• [Available data]
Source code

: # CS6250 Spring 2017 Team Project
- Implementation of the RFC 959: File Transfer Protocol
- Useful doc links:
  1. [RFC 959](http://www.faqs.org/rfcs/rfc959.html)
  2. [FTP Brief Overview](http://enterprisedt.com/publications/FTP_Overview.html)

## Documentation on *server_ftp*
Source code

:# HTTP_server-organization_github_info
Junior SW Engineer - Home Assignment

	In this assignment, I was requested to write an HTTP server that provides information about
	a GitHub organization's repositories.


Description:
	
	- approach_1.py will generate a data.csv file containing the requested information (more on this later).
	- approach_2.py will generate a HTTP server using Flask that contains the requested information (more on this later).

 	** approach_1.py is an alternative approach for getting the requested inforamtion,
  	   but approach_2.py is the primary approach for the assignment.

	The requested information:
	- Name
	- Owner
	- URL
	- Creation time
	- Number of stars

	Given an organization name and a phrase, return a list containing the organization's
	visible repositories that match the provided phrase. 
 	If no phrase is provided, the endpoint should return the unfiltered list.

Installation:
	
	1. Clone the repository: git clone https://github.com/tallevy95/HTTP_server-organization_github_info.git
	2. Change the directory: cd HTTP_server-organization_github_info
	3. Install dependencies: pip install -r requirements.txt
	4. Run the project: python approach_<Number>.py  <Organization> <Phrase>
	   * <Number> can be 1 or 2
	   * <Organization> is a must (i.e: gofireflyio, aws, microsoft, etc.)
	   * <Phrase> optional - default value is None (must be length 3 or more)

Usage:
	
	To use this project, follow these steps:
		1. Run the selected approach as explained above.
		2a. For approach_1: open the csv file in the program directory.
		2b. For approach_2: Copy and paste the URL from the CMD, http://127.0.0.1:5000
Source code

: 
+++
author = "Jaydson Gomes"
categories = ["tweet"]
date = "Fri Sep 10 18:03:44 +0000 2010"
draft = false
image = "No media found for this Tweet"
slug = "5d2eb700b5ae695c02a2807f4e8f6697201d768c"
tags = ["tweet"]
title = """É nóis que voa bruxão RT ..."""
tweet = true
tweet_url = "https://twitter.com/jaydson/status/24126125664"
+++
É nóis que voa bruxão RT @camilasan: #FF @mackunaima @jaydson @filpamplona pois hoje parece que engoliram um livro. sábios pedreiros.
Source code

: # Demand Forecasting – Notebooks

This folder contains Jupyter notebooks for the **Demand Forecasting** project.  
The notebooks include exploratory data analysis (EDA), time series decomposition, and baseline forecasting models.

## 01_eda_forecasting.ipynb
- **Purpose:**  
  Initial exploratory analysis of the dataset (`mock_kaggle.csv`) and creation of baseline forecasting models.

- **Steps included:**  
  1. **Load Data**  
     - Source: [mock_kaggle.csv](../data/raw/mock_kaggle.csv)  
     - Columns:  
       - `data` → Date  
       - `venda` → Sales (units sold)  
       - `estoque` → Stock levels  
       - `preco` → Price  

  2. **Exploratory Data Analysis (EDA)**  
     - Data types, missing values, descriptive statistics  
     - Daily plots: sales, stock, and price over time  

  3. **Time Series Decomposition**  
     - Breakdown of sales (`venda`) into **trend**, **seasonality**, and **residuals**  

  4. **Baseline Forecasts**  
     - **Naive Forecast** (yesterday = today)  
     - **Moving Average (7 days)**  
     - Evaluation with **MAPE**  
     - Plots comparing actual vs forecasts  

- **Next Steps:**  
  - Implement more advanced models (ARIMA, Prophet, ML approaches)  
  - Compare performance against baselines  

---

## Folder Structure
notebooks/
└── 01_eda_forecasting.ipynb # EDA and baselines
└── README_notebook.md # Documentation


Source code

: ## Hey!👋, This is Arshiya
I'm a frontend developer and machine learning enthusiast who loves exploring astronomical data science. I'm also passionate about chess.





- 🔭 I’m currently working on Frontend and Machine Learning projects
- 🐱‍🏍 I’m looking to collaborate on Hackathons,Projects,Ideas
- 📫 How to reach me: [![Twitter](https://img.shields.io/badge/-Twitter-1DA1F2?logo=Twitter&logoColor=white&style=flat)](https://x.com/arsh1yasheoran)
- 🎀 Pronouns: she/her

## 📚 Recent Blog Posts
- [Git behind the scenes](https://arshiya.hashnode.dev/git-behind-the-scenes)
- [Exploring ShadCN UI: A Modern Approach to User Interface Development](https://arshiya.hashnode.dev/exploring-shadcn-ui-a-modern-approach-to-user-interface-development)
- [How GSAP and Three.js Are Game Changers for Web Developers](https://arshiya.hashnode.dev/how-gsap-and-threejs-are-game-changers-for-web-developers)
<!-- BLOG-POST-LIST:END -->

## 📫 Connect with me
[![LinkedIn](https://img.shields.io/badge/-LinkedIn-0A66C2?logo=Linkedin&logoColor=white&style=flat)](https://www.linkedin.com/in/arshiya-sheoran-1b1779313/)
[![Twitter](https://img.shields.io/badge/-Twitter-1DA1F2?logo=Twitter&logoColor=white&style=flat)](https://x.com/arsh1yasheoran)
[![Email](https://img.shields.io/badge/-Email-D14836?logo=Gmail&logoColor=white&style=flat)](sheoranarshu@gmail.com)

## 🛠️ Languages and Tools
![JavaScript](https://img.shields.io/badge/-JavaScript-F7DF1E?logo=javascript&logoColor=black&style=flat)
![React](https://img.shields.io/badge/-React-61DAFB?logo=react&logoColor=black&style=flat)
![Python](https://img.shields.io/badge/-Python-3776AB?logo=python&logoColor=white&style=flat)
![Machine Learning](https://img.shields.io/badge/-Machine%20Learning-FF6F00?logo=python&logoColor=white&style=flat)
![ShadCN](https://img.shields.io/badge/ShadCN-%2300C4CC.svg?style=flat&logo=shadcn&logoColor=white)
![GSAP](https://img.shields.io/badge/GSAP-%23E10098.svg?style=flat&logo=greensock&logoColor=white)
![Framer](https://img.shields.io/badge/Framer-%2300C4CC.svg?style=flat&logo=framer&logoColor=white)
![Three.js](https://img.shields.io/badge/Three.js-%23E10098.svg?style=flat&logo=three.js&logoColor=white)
==
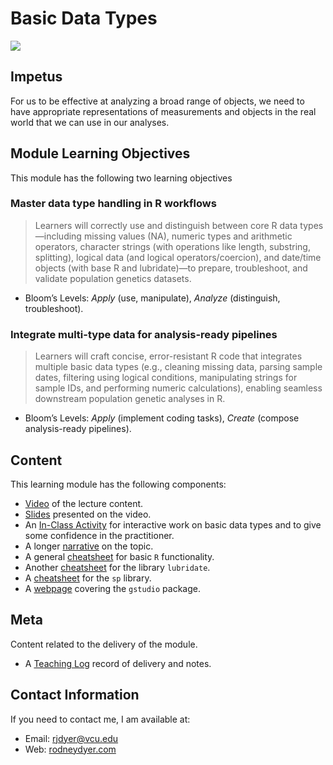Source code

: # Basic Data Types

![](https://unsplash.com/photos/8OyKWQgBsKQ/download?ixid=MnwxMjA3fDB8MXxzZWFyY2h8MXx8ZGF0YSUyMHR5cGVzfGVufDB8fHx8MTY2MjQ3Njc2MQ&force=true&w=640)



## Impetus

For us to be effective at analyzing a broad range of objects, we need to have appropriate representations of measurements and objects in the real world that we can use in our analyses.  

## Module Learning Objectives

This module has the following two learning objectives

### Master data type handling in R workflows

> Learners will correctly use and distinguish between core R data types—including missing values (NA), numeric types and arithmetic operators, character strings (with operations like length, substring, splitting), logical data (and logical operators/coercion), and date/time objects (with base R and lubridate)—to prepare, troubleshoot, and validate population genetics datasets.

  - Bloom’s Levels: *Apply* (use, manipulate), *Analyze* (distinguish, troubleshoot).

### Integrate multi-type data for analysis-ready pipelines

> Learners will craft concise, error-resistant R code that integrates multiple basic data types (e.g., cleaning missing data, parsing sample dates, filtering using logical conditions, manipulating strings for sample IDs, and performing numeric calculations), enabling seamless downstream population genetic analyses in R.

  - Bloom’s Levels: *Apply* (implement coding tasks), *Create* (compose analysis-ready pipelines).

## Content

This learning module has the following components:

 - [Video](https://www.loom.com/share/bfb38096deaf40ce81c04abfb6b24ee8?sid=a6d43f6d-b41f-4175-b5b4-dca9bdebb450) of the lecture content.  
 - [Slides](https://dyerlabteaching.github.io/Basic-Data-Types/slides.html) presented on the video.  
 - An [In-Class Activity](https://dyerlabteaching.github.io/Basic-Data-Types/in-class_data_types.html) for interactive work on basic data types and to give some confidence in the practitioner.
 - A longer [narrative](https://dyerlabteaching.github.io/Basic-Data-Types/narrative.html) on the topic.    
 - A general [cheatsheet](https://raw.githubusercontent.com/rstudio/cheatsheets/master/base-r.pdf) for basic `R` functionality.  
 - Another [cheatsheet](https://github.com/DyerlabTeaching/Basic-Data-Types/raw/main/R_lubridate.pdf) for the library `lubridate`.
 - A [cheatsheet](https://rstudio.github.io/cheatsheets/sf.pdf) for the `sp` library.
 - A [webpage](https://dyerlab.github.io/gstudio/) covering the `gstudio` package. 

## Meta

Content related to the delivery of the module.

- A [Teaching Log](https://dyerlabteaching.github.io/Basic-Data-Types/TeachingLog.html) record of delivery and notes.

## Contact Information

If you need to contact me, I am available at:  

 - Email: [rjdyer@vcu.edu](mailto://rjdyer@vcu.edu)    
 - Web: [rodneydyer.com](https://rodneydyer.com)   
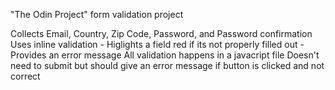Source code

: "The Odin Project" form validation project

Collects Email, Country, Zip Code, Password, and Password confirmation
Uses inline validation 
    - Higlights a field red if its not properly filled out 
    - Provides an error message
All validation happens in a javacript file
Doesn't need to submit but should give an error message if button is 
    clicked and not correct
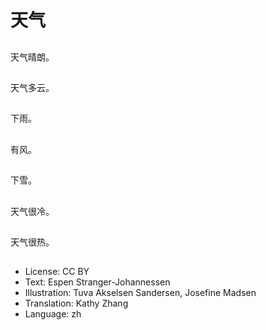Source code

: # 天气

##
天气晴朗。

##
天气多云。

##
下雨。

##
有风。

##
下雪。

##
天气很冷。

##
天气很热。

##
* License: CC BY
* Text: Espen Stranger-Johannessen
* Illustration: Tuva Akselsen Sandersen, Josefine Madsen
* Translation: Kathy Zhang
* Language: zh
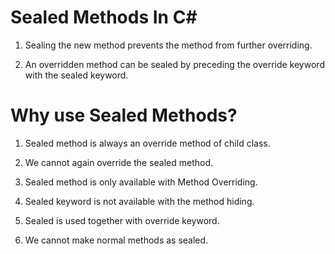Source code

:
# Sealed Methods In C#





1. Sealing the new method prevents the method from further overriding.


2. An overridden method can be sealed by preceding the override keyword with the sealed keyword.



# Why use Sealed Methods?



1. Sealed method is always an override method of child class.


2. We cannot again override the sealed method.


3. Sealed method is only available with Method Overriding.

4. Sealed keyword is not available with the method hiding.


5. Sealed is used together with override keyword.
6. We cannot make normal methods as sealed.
* * *
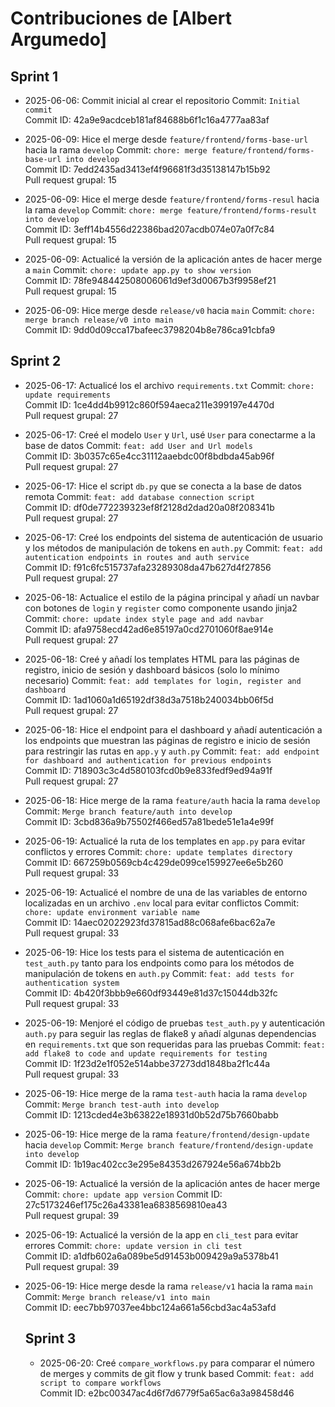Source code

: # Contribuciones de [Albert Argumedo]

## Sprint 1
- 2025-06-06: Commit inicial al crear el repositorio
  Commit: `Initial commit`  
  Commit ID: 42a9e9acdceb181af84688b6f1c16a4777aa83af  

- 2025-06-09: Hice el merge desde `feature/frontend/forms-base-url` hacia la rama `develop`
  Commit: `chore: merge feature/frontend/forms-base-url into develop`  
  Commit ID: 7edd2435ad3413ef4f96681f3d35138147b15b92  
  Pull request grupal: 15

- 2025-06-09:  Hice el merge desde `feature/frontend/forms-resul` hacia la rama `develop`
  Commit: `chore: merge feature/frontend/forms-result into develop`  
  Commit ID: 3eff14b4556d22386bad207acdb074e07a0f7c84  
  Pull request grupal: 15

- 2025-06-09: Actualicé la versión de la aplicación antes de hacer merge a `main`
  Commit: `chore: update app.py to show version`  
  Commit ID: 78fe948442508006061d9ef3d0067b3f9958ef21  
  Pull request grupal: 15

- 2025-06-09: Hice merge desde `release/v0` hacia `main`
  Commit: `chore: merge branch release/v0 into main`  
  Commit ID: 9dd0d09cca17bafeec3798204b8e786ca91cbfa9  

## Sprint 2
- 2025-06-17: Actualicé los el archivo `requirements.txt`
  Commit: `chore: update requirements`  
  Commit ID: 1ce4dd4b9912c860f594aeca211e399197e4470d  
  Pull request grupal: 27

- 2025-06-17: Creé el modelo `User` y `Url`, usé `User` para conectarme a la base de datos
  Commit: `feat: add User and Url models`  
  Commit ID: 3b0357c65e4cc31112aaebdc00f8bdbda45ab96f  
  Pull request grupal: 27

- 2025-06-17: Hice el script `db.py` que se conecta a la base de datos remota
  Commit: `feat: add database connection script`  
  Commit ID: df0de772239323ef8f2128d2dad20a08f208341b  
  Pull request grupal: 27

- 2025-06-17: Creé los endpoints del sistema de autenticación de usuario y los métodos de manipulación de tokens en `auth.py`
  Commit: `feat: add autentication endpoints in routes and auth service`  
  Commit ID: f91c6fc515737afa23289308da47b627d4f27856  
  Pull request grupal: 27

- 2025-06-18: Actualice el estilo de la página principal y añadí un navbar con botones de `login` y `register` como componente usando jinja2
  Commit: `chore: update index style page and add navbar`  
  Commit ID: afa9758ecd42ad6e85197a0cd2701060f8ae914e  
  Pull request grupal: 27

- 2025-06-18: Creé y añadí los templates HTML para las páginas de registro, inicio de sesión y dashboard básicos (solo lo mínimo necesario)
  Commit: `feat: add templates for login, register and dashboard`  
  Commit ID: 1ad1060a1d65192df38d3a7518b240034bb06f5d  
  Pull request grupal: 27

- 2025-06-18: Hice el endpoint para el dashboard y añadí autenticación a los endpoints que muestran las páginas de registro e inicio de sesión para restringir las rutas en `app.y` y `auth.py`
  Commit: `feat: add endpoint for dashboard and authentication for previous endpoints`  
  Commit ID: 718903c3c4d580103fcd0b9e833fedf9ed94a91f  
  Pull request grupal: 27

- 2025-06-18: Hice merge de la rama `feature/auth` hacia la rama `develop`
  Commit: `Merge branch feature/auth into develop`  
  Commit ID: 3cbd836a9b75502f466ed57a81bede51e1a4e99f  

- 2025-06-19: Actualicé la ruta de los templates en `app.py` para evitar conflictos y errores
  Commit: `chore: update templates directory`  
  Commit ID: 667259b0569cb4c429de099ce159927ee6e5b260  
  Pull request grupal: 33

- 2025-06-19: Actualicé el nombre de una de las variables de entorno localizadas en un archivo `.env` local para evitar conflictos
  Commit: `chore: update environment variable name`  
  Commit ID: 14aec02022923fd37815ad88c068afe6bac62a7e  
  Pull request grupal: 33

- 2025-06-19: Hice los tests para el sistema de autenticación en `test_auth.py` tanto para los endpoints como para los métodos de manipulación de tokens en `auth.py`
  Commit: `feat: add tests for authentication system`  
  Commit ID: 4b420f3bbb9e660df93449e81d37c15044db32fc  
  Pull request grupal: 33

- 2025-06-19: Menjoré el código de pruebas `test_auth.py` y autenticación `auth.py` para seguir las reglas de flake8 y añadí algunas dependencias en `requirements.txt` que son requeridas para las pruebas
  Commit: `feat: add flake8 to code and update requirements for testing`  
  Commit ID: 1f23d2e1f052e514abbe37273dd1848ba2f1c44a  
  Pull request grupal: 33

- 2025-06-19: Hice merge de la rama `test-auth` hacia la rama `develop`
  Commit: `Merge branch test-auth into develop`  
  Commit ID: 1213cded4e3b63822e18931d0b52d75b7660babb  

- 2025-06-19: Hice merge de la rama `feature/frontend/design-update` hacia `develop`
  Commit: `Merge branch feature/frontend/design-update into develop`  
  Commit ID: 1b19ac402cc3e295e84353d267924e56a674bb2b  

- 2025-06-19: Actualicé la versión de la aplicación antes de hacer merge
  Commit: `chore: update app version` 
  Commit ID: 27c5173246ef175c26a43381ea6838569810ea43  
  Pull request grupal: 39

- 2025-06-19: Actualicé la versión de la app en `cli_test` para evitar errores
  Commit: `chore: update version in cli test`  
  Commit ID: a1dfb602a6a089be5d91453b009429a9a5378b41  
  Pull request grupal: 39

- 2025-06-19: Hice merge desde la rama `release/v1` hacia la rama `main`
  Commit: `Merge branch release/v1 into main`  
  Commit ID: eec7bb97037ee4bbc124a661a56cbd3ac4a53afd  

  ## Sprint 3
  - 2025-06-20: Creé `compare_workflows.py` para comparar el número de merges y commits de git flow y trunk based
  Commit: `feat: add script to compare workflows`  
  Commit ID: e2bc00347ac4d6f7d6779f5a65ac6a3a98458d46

• [Problem description] Lines of the material in which the word "library" occurs are to be copied out.

• [Finished task]
 - Another [cheatsheet](https://github.com/DyerlabTeaching/Basic-Data-Types/raw/main/R_lubridate.pdf) for the library `lubridate`.
 - A [cheatsheet](https://rstudio.github.io/cheatsheets/sf.pdf) for the `sp` library.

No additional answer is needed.